One of the most firmly held beliefs of the dot-com age was that of the first-mover advantage: be the earliest entrant in any market and you effectively block out the competition. Other designers may marry content and form, but, Béhar explains, “I said it first. In 1999 I said, ‘Design brings stories to life,’ and I don’t think there were a lot of people talking about narrative then, at least not in industrial design.” Since his pronouncement Fuseproject has used this approach to design a line of clothing and accessories for MINI; revamps of the Birkenstock shoe and HP’s Pavilion line; a Transformer laptop for Toshiba; the noise-canceling Jawbone headset for Aliph; and a Teflon-coated cashmere sweater. The firm has also been the subject of two exhibitions at the San Francisco Museum of Modern Art.

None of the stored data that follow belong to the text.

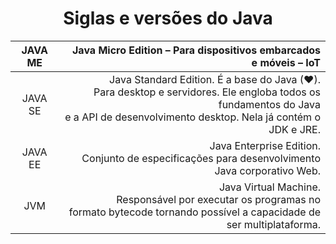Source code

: <div align="center">

#  Siglas e versões do Java

| JAVA ME   | Java Micro Edition – Para dispositivos embarcados e móveis – IoT |
:-: | -----------:
JAVA SE | Java Standard Edition. É a base do Java (❤). </br> Para desktop e servidores. Ele engloba todos os fundamentos do Java </br> e a API de desenvolvimento desktop. Nela já contém o JDK e JRE. |
JAVA EE | Java Enterprise Edition. </br> Conjunto de especificações para desenvolvimento Java corporativo Web. |
JVM | Java Virtual Machine. </br> Responsável por executar os programas no </br> formato bytecode tornando possível a capacidade de ser multiplataforma.

</div>
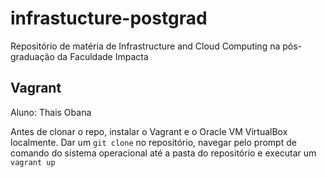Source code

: # infrastucture-postgrad
Repositório de matéria de Infrastructure and Cloud Computing na pós-graduação da Faculdade Impacta

Vagrant
----------------------------------
Aluno: Thais Obana

Antes de clonar o repo, instalar o Vagrant e o Oracle VM VirtualBox localmente.
Dar um `git clone` no repositório, navegar pelo prompt de comando do sistema operacional até a pasta do repositório e executar um `vagrant up`
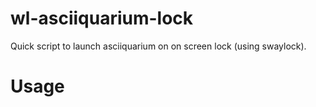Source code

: # wl-asciiquarium-lock
Quick script to launch asciiquarium on on screen lock (using swaylock).

# Usage

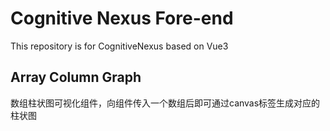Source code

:# Cognitive Nexus Fore-end

This repository is for CognitiveNexus based on Vue3

## Array Column Graph

数组柱状图可视化组件，向组件传入一个数组后即可通过canvas标签生成对应的柱状图

##

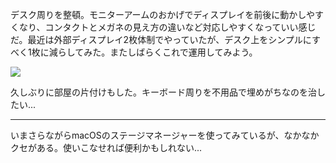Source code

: デスク周りを整頓。モニターアームのおかげでディスプレイを前後に動かしやすくなり、コンタクトとメガネの見え方の違いなど対応しやすくなっていい感じだ。最近は外部ディスプレイ2枚体制でやっていたが、デスク上をシンプルにすべく1枚に減らしてみた。またしばらくこれで運用してみよう。

![](https://photos.old.apkas.net/medium/202407/20240714-000806.webp)

久しぶりに部屋の片付けもした。キーボード周りを不用品で埋めがちなのを治したい...

---

いまさらながらmacOSのステージマネージャーを使ってみているが、なかなかクセがある。使いこなせれば便利かもしれない...
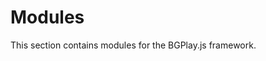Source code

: Modules
=========

This section contains modules for the BGPlay.js framework.

<!--They are organized in two levels:
1) the instance in which they are commonly used;
2) the directory containing the module components.-->
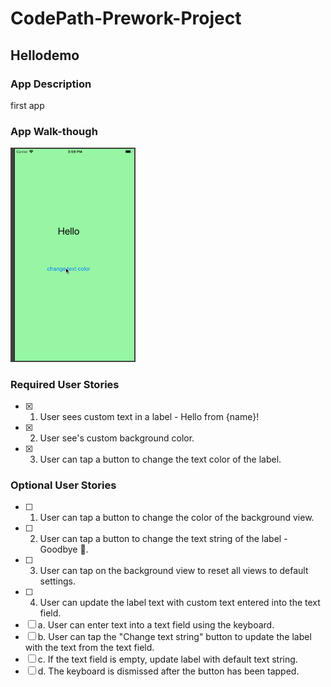 # CodePath-Prework-Project

## Hellodemo

### App Description
first app

### App Walk-though
<img src="123.gif" width=200><br>


### Required User Stories
- [x] 1. User sees custom text in a label - Hello from {name}!
- [x] 2. User see's custom background color.
- [x] 3. User can tap a button to change the text color of the label.

### Optional User Stories
- [ ] 1. User can tap a button to change the color of the background view.
- [ ] 2. User can tap a button to change the text string of the label - Goodbye 👋.
- [ ] 3. User can tap on the background view to reset all views to default settings.
- [ ] 4. User can update the label text with custom text entered into the text field.
- [ ] a. User can enter text into a text field using the keyboard.
- [ ] b. User can tap the "Change text string" button to update the label with the text from the text field.
- [ ] c. If the text field is empty, update label with default text string.
- [ ] d. The keyboard is dismissed after the button has been tapped.
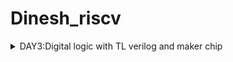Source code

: # Dinesh_riscv

<details>
  <summary>
    DAY3:Digital logic with TL verilog and maker chip 
  </summary>

## RISCV
RISC-V is an open-source instruction set architecture used to develop custom processors for Variety of applications.

## TL Verilog
Transaction level verilog or TL Verilog is an emerging System Verilog that supports a new design methodology, called transaction level design.




### Combinational circuits 
Circuits dont have any memory , the output of the circuit at any instant of time , depends only on the levels present at input terminals .

### LAB EXERSCISES :

A simple combinational calculator :
![image](https://github.com/DineshVenkatG/Dinesh_riscv/assets/99543009/73b4f941-4102-4443-8103-b7c3a7b74817)

### Sequential logic:
A sequential logic introduces a clock .It has memory 

### LAB EXERSCISES :
A simple example of counter :

![image](https://github.com/DineshVenkatG/Dinesh_riscv/assets/99543009/5420e56b-b54d-4d81-852a-d0384b8a188e)

Sequential calculator :
![image](https://github.com/DineshVenkatG/Dinesh_riscv/assets/99543009/76a82e32-0e73-4033-bd36-f47fb7775e32)

2 cycle Sequential calculator with validity and memory :
![image](https://github.com/DineshVenkatG/Dinesh_riscv/assets/99543009/ed5a1fc7-590e-4110-ba48-739937b54db3)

What are the stories Béhar tells? Does a shoe have a narrative? At Fuseproject telling a product’s story is similar to the way an actor builds a character. With the Footprints line—which they developed for Birkenstock in 2003—the story of the hippie icon’s commitment to the earth was literally embedded in the shoes. Stitched modern uppers helped to update the company’s look, but Béhar carved a little window into each sole to show that they’re still made of latex and recycled cork. Sometimes the story is less literal. With Philou, a line of hair products for teens, Béhar started off with the image of growth—teens growing up, changing in voice and appearance—which led to a leaning egg-shaped package that looks like it’s mid growth spurt. The final storytelling component, the thing that makes the tale worth telling, Béhar says, “is how people intuitively understand this story and complete it with their experience of the product.”

Impressed with this process, Herman Miller—the furniture company based in Michigan that gave birth to the cubicle, the Aeron chair, and generations of Eames lovers—sought out Béhar when it was looking for an outside voice to help develop a new lighting concept. “We had lighting in the past,” says Marc Gierz, the company’s concept development manager, “the Nelson stuff, the Bubble lamp—but in the recent past none of our innovations were in lighting.”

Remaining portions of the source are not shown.